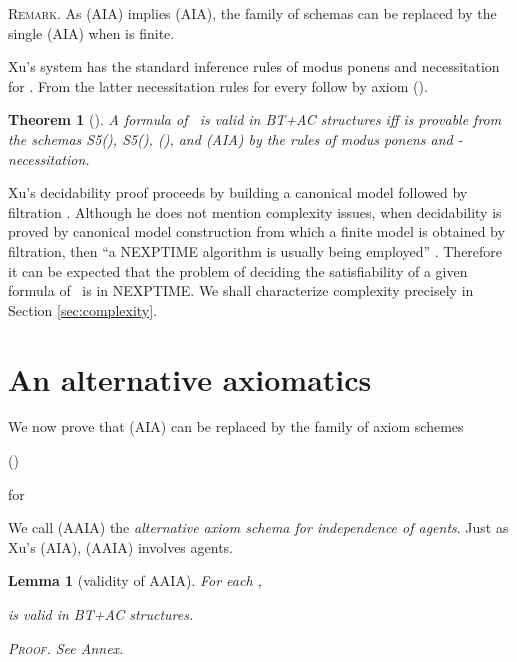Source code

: \documentclass{article}
\newtheorem{theorem}{Theorem}
\newtheorem{lemma}{Lemma}
\newenvironment{remark}{\medskip\noindent \textsc{Remark.}} {\medskip}
\newenvironment{pf}{\em \medskip\noindent \textsc{Proof.}}
{\hspace*{\fill}\nolinebreak[2]\hspace*{\fill}\medskip}
\newcommand{\InclBox}[1]{}
\newcommand{\LCSTIT}{}
\begin{document}
\begin{remark}
As (AIA) implies (AIA), the family of schemas can be replaced by
the single (AIA) when  is finite.
\end{remark}



Xu's system has the standard inference rules of modus ponens and
necessitation for . From the latter necessitation rules for
every  follow by axiom (\InclBox{i}).

\begin{theorem}[\mbox{\cite[Chapter 17]{belnap01facing}}]\label{XuCompleteness}
A formula  of \LCSTIT\ is valid in BT+AC structures iff  is provable from
the schemas S5(), S5(), (\InclBox{i}), and (AIA) by the rules of
modus ponens and -necessitation.
\end{theorem}


Xu's decidability proof proceeds by building a canonical model
followed by filtration \cite[Theorems 17-18]{belnap01facing}.
Although he does not mention complexity issues,
when decidability is proved by canonical model construction
from which a finite model is obtained by filtration, then
``a NEXPTIME algorithm is usually being employed''
\cite[Appendix C, p.\ 515]{Blackburn:2001:ML}.
Therefore it can be expected that the problem of deciding
the satisfiability of a given formula of \LCSTIT\
is in NEXPTIME.
We shall characterize complexity precisely in Section \ref{sec:complexity}.





\goodbreak
\section{An alternative axiomatics }\label{sec:alterAx}


We now prove that (AIA) can be replaced by the family of axiom schemes
\begin{itemlist}{(\InclBox{i})}
  \item[(AAIA)]
     \hfill for 
\end{itemlist}
We call (AAIA) the \emph{alternative axiom schema for independence of agents}.
Just as Xu's (AIA), (AAIA) involves  agents.

\begin{lemma}[validity of AAIA]\label{lem:validAaia}
For each ,

is valid in BT+AC structures.


\begin{pf}
See Annex.
\end{pf}
\end{lemma}
\end{document}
^^^^^^^^
If a line in the listing has "cite" in it, report that line.

\begin{theorem}[\mbox{\cite[Chapter 17]{belnap01facing}}]\label{XuCompleteness}
followed by filtration \cite[Theorems 17-18]{belnap01facing}.
\cite[Appendix C, p.\ 515]{Blackburn:2001:ML}.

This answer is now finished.